The trouble began when Synapse filed for Chapter 11 bankruptcy in April 2024, followed by Evolve freezing all withdrawals through Yotta on May 11. Since then, customers have been trapped in a nightmare scenario where their money appears in their account balances but cannot be accessed.
In September, Yotta filed a lawsuit against Evolve in the U.S. District Court for the Northern District of California, accusing the bank of “grotesque misconduct” in its handling of customer funds. According to the lawsuit, Evolve allegedly debited customer accounts for more than $25 million in unauthorized transactions before Synapse collapsed.
“Evolve had no right to take this money from customers and never informed Yotta or its customers that it was doing so,” the lawsuit states. Yotta further alleges that Evolve and Synapse inflated account balances to conceal these transactions.
Evolve has disputed these claims, stating in court filings that “it is Synapse’s conduct and not Evolve’s that is at issue.” The bank maintains that Synapse moved most of the funds away from Evolve.

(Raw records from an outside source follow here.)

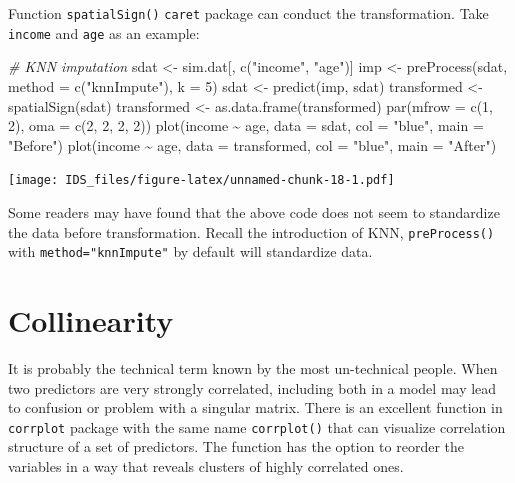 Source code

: \documentclass[
  12pt,
]{krantz}
\makeatletter
\newenvironment{Shaded}{\begin{snugshade}}{\end{snugshade}}
\newcommand{\AttributeTok}[1]{\textcolor[rgb]{0.61,0.61,0.61}{#1}}
\newcommand{\CommentTok}[1]{\textcolor[rgb]{0.37,0.37,0.37}{\textit{#1}}}
\newcommand{\DecValTok}[1]{\textcolor[rgb]{0.06,0.06,0.06}{#1}}
\newcommand{\FunctionTok}[1]{\textcolor[rgb]{0,0,0}{#1}}
\newcommand{\NormalTok}[1]{#1}
\newcommand{\OtherTok}[1]{\textcolor[rgb]{0.37,0.37,0.37}{#1}}
\newcommand{\SpecialCharTok}[1]{\textcolor[rgb]{0,0,0}{#1}}
\newcommand{\StringTok}[1]{\textcolor[rgb]{0.5,0.5,0.5}{#1}}
\newenvironment{kframe}{%
\medskip{}
\setlength{\fboxsep}{.8em}
 \def\at@end@of@kframe{}%
 \ifinner\ifhmode%
  \def\at@end@of@kframe{\end{minipage}}%
  \begin{minipage}{\columnwidth}%
 \fi\fi%
 \def\FrameCommand##1{\hskip\@totalleftmargin \hskip-\fboxsep
 \colorbox{shadecolor}{##1}\hskip-\fboxsep
     \hskip-\linewidth \hskip-\@totalleftmargin \hskip\columnwidth}%
 \MakeFramed {\advance\hsize-\width
   \@totalleftmargin\z@ \linewidth\hsize
   \@setminipage}}%
 {\par\unskip\endMakeFramed%
 \at@end@of@kframe}
\renewenvironment{Shaded}{\begin{kframe}}{\end{kframe}}
\makeatother
\begin{document}
Function \texttt{spatialSign()} \texttt{caret} package can conduct the transformation. Take \texttt{income} and \texttt{age} as an example:

\begin{Shaded}
\begin{Highlighting}[]
\CommentTok{\# KNN imputation}
\NormalTok{sdat }\OtherTok{\textless{}{-}}\NormalTok{ sim.dat[, }\FunctionTok{c}\NormalTok{(}\StringTok{"income"}\NormalTok{, }\StringTok{"age"}\NormalTok{)]}
\NormalTok{imp }\OtherTok{\textless{}{-}} \FunctionTok{preProcess}\NormalTok{(sdat, }\AttributeTok{method =} \FunctionTok{c}\NormalTok{(}\StringTok{"knnImpute"}\NormalTok{), }\AttributeTok{k =} \DecValTok{5}\NormalTok{)}
\NormalTok{sdat }\OtherTok{\textless{}{-}} \FunctionTok{predict}\NormalTok{(imp, sdat)}
\NormalTok{transformed }\OtherTok{\textless{}{-}} \FunctionTok{spatialSign}\NormalTok{(sdat)}
\NormalTok{transformed }\OtherTok{\textless{}{-}} \FunctionTok{as.data.frame}\NormalTok{(transformed)}
\FunctionTok{par}\NormalTok{(}\AttributeTok{mfrow =} \FunctionTok{c}\NormalTok{(}\DecValTok{1}\NormalTok{, }\DecValTok{2}\NormalTok{), }\AttributeTok{oma =} \FunctionTok{c}\NormalTok{(}\DecValTok{2}\NormalTok{, }\DecValTok{2}\NormalTok{, }\DecValTok{2}\NormalTok{, }\DecValTok{2}\NormalTok{))}
\FunctionTok{plot}\NormalTok{(income }\SpecialCharTok{\textasciitilde{}}\NormalTok{ age, }\AttributeTok{data =}\NormalTok{ sdat, }\AttributeTok{col =} \StringTok{"blue"}\NormalTok{, }\AttributeTok{main =} \StringTok{"Before"}\NormalTok{)}
\FunctionTok{plot}\NormalTok{(income }\SpecialCharTok{\textasciitilde{}}\NormalTok{ age, }\AttributeTok{data =}\NormalTok{ transformed, }\AttributeTok{col =} \StringTok{"blue"}\NormalTok{, }\AttributeTok{main =} \StringTok{"After"}\NormalTok{)}
\end{Highlighting}
\end{Shaded}

\texttt{[image: IDS\_files/figure-latex/unnamed-chunk-18-1.pdf]}

Some readers may have found that the above code does not seem to standardize the data before transformation. Recall the introduction of KNN, \texttt{preProcess()} with \texttt{method="knnImpute"} by default will standardize data.

\hypertarget{collinearity}{%
\section{Collinearity}\label{collinearity}}

It is probably the technical term known by the most un-technical people. When two predictors are very strongly correlated, including both in a model may lead to confusion or problem with a singular matrix. There is an excellent function in \texttt{corrplot} package with the same name \texttt{corrplot()} that can visualize correlation structure of a set of predictors. The function has the option to reorder the variables in a way that reveals clusters of highly correlated ones.
\end{document}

By November 2024, the situation had deteriorated further. According to data collected by Yotta from over 13,000 affected customers, only about $11.8 million of the total $64.9 million in deposits reported by those customers was being offered for distribution.
The crisis has upended lives. Leticia Barros, who had been saving for a house, told Banking Dive that she and her boyfriend had to take out a loan from his 401k to make a down payment after being unable to access her savings. Another customer, Zack Jacobs, created a website called “Fight For Our Funds” after losing access to $100,000.
Despite customer accounts being connected to FDIC-insured banks, the FDIC has not intervened because no bank has technically failed. Moelis has suggested that regulators might be letting the situation play out because most affected customers “aren’t necessarily wealthy and don’t have the ability to lobby.”
The crisis highlights the potential risks of fintech banking models where customers’ money passes through multiple entities. As one customer who received less than 1% of their savings told investigators, “It is like losing a house.”
For thousands of Americans who trusted these financial apps with their savings, the question remains: will they ever see their money again?